Dressed in a white polka-dotted hospital gown, with a band on her wrist was Lorraine. She held my hand tightly with fear evident in her eyes. The pleading in eyes and desperation in her voice as she spoke. ''You need to open your eyes'' I found it absurd when she said that because I was clearly looking at her. To begin with, it was more absurd that she was here and not my mom or Liby whom I had thought of. She repeated the same sentence with emotions more intense than the last.
''You . Need. To . Open. your Eyes. Please Morana'' she wept as though the laws of the this place did not apply to her. I was rather enraged by her sentiment . And for the first time, I found myself able to speak. ''Open my eyes, how? What do you mean?''. And with that broke our bubble of suspension. We were both falling pretty fast .I was screaming at this point although the water wasn't entering my mouth.
''We will both die if you do not open your eyes ''she screamed at me grabbing my attention.
''But my eyes are open. I don't know what you mean.'' now gripped by fear I screamed.

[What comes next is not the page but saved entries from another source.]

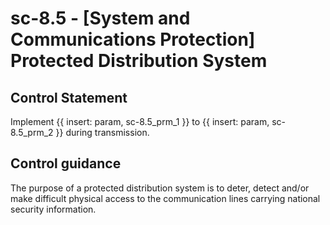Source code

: # sc-8.5 - \[System and Communications Protection\] Protected Distribution System

## Control Statement

Implement {{ insert: param, sc-8.5_prm_1 }} to {{ insert: param, sc-8.5_prm_2 }} during transmission.

## Control guidance

The purpose of a protected distribution system is to deter, detect and/or make difficult physical access to the communication lines carrying national security information.
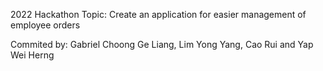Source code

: 2022 Hackathon
Topic: Create an application for easier management of employee orders

Commited by: Gabriel Choong Ge Liang, Lim Yong Yang, Cao Rui and Yap Wei Herng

''No they aren't . The only way you can get out of here is if they are''
'' But I don't know how'' I shouted in frustration. Now blinded by the light we were quickly approaching, I couldn't feel the water anymore. ''Give me your other hand ''. I did as she said and suddenly we were violently being tossed in all directions. We held onto each other so tightly, it was almost too tight. With a thud, we bumped into each other so hard we got separated as we landed. It was too bright to open my eyes so I kept them shut. I shouted Lorraine's name but there was no response. And finally it hit me ! I needed to open my eyes.
I fought against every instinct in body and finally opened my eyes. The lights were blinding as expected so everything seemed blurry. My neck hurt so much but not as much as the exploding pain coming from my head. The beeping was so loud it made me want to tear my ears off. Naturally, I tried to cover my ears but I felt sharp pain shooting through my hands. My vision now in focus, I saw the nurse speak as she rushed out. In less than a minute she was back someone whom I assumed was the doctor based on the way he looked. I knew he was talking to me based on his facial expression but I couldn't hear him properly. I could only see his lips moving.
Looking at the doctor, my throat dry and voice hoarse, I uttered in a low voice '''Loud''. He brought his ear closer to hear me properly. ''So loud'' I repeated. He nodded showing he had understood me. After sometime he injected what I assumed was a drug into the IV bag. As he was about leaving I saw the nurse turn towards the door seemingly talking to someone. I couldn't really see the person as I was slipping into unconsciousness.